I have been using the following code fine until this morning. I got an error for using bert.run_classifier.convert_examples_to_features(test_InputExamples, label_list, MAX_SEQ_LENGTH, tokenizer)

Please let me know how to fix it

import pandas as pd
import bert
from bert import run_classifier
from bert import optimization
from bert import tokenization
from tensorflow.contrib import predictor
import pkg_resources
pkg_resources.get_distribution("bert-tensorflow").version


input_words = "Hello"

DATA_COLUMN = "message"
LABEL_COLUMN = "category_label"


test = pd.DataFrame({DATA_COLUMN: [input_words], LABEL_COLUMN : [0]})

BERT_MODEL_HUB = "https://tfhub.dev/google/bert_uncased_L-12_H-768_A-12/1"

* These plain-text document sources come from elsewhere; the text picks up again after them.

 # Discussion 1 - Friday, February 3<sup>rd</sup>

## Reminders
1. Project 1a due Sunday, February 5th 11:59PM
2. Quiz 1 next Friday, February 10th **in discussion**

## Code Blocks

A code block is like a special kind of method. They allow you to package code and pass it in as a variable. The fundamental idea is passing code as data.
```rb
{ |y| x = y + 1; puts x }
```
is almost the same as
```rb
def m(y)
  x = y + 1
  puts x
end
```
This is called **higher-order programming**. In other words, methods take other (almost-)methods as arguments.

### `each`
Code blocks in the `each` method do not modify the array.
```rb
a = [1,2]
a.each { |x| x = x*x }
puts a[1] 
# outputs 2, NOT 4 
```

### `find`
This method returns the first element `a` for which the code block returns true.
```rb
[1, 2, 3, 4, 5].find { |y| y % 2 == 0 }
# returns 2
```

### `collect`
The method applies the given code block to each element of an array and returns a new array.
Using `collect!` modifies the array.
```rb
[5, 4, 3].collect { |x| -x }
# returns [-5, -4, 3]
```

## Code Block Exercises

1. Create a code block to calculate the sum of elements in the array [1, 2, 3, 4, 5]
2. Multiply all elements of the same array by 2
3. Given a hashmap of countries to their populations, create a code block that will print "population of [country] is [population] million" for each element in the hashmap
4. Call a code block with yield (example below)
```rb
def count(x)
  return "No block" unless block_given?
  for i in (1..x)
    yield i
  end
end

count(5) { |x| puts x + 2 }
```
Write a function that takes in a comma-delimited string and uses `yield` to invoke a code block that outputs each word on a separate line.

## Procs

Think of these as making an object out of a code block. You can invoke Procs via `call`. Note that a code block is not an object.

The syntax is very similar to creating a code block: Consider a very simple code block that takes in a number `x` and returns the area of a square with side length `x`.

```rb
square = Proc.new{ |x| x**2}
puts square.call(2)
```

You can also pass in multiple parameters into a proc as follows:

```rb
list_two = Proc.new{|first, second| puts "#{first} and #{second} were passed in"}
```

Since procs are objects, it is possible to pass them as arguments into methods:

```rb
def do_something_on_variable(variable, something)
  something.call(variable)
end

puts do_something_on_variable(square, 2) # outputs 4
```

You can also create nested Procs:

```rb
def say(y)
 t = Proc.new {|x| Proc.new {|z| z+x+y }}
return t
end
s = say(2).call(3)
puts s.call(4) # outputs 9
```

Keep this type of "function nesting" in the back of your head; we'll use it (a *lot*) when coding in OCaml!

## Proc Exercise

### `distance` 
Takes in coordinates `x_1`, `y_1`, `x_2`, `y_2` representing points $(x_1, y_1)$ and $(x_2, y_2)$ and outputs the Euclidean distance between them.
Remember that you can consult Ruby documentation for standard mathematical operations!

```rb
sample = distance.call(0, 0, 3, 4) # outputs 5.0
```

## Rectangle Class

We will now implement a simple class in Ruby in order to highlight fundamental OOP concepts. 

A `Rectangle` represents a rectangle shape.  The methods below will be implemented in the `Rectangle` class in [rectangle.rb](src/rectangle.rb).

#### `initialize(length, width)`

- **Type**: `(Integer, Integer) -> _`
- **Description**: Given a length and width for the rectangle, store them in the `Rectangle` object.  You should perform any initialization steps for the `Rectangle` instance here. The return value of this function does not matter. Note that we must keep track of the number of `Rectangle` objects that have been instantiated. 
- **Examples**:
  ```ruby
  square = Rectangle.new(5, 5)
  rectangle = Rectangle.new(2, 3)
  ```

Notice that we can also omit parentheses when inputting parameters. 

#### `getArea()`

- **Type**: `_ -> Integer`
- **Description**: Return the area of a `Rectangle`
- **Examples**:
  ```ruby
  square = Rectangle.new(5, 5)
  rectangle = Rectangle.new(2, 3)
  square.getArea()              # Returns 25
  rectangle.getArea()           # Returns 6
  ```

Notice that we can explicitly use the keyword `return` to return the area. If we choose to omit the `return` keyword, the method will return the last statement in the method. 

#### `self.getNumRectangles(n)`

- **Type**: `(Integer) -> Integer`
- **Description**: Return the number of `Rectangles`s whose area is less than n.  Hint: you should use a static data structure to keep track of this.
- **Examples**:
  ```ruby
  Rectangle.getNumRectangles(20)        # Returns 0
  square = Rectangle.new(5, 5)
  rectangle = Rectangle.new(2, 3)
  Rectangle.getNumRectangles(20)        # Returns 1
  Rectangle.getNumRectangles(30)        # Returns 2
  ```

def create_tokenizer_from_hub_module():
  """Get the vocab file and casing info from the Hub module."""
  with tf.Graph().as_default():
    bert_module = hub.Module(BERT_MODEL_HUB)
    tokenization_info = bert_module(signature="tokenization_info", as_dict=True)
    with tf.Session() as sess:
      vocab_file, do_lower_case = sess.run([tokenization_info["vocab_file"],
                                            tokenization_info["do_lower_case"]])

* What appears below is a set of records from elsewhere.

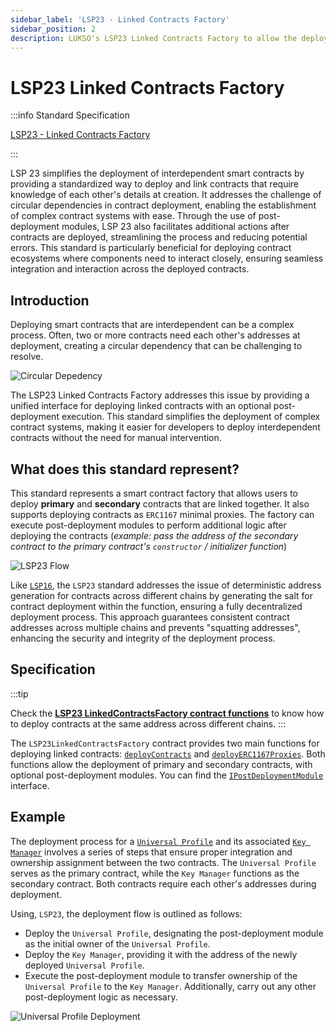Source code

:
 ```yaml
---
sidebar_label: 'LSP23 - Linked Contracts Factory'
sidebar_position: 2
description: LUKSO's LSP23 Linked Contracts Factory to allow the deployment of primary and secondary smart contracts that are linked together.
---
```


# LSP23 Linked Contracts Factory

:::info Standard Specification

[LSP23 - Linked Contracts Factory](https://github.com/lukso-network/LIPs/blob/main/LSPs/LSP-23-LinkedContractsFactory.md)

:::

LSP 23 simplifies the deployment of interdependent smart contracts by providing a standardized way to deploy and link contracts that require knowledge of each other's details at creation. It addresses the challenge of circular dependencies in contract deployment, enabling the establishment of complex contract systems with ease. Through the use of post-deployment modules, LSP 23 also facilitates additional actions after contracts are deployed, streamlining the process and reducing potential errors. This standard is particularly beneficial for deploying contract ecosystems where components need to interact closely, ensuring seamless integration and interaction across the deployed contracts.

## Introduction

Deploying smart contracts that are interdependent can be a complex process. Often, two or more contracts need each other's addresses at deployment, creating a circular dependency that can be challenging to resolve.

![Circular Depedency](/img/standards/lsp23/circular-dependency.jpeg)

The LSP23 Linked Contracts Factory addresses this issue by providing a unified interface for deploying linked contracts with an optional post-deployment execution. This standard simplifies the deployment of complex contract systems, making it easier for developers to deploy interdependent contracts without the need for manual intervention.

## What does this standard represent?

This standard represents a smart contract factory that allows users to deploy **primary** and **secondary** contracts that are linked together. It also supports deploying contracts as `ERC1167` minimal proxies. The factory can execute post-deployment modules to perform additional logic after deploying the contracts (_example: pass the address of the secondary contract to the primary contract's `constructor` / initializer function_)

![LSP23 Flow](/img/standards/lsp23/lsp23-flow.jpeg)

Like [`LSP16`](./lsp16-universal-factory.md), the `LSP23` standard addresses the issue of deterministic address generation for contracts across different chains by generating the salt for contract deployment within the function, ensuring a fully decentralized deployment process. This approach guarantees consistent contract addresses across multiple chains and prevents "squatting addresses", enhancing the security and integrity of the deployment process.

## Specification

:::tip

Check the [**LSP23 LinkedContractsFactory contract functions**](https://github.com/lukso-network/lsp-smart-contracts/blob/develop/docs/contracts/LSP23LinkedContractsDeployment/LSP23LinkedContractsFactory.md) to know how to deploy contracts at the same address across different chains.
:::

The `LSP23LinkedContractsFactory` contract provides two main functions for deploying linked contracts: [`deployContracts`](../../contracts/contracts/LSP23LinkedContractsDeployment/LSP23LinkedContractsFactory.md#deploycontracts) and [`deployERC1167Proxies`](../../contracts/contracts/LSP23LinkedContractsDeployment/LSP23LinkedContractsFactory.md#deployerc1167proxies). Both functions allow the deployment of primary and secondary contracts, with optional post-deployment modules.
You can find the [`IPostDeploymentModule`](../../contracts/contracts/LSP23LinkedContractsDeployment/IPostDeploymentModule.md) interface.

## Example

The deployment process for a [`Universal Profile`](../accounts/introduction.md) and its associated [`Key Manager`](../access-control/lsp6-key-manager.md) involves a series of steps that ensure proper integration and ownership assignment between the two contracts. The `Universal Profile` serves as the primary contract, while the `Key Manager` functions as the secondary contract. Both contracts require each other's addresses during deployment.

Using, `LSP23`, the deployment flow is outlined as follows:

- Deploy the `Universal Profile`, designating the post-deployment module as the initial owner of the `Universal Profile`.
- Deploy the `Key Manager`, providing it with the address of the newly deployed `Universal Profile`.
- Execute the post-deployment module to transfer ownership of the `Universal Profile` to the `Key Manager`. Additionally, carry out any other post-deployment logic as necessary.

![Universal Profile Deployment](/img/standards/lsp23/up-deployment.jpeg)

  return bert.tokenization.FullTokenizer(
      vocab_file=vocab_file, do_lower_case=do_lower_case)

tokenizer = create_tokenizer_from_hub_module()

test_InputExamples = test.apply(lambda x: bert.run_classifier.InputExample(guid=None, 
                                                               text_a = x[DATA_COLUMN], 
                                                               text_b = None, 
                                                               label = x[LABEL_COLUMN]), axis = 1)

# We'll set sequences to be at most 128 tokens long.
MAX_SEQ_LENGTH = 128
label_list = [6,1,2,4,3,5,0]
# Convert our test features to InputFeatures that BERT understands.
test_features = bert.run_classifier.convert_examples_to_features(test_InputExamples, label_list, MAX_SEQ_LENGTH, tokenizer)

Error:

INFO:tensorflow:Writing example 0 of 1
INFO:tensorflow:Writing example 0 of 1
UnparsedFlagAccessError: Trying to access flag --preserve_unused_tokens before flags were parsed.
---------------------------------------------------------------------------
UnparsedFlagAccessError                   Traceback (most recent call last)
<command-35675914> in <module>
     16 label_list = [6,1,2,4,3,5,0]
     17 # Convert our test features to InputFeatures that BERT understands.
---> 18 test_features = bert.run_classifier.convert_examples_to_features(test_InputExamples, label_list, MAX_SEQ_LENGTH, tokenizer)
     19 
     20 input_ids_list = [x.input_ids for x in test_features]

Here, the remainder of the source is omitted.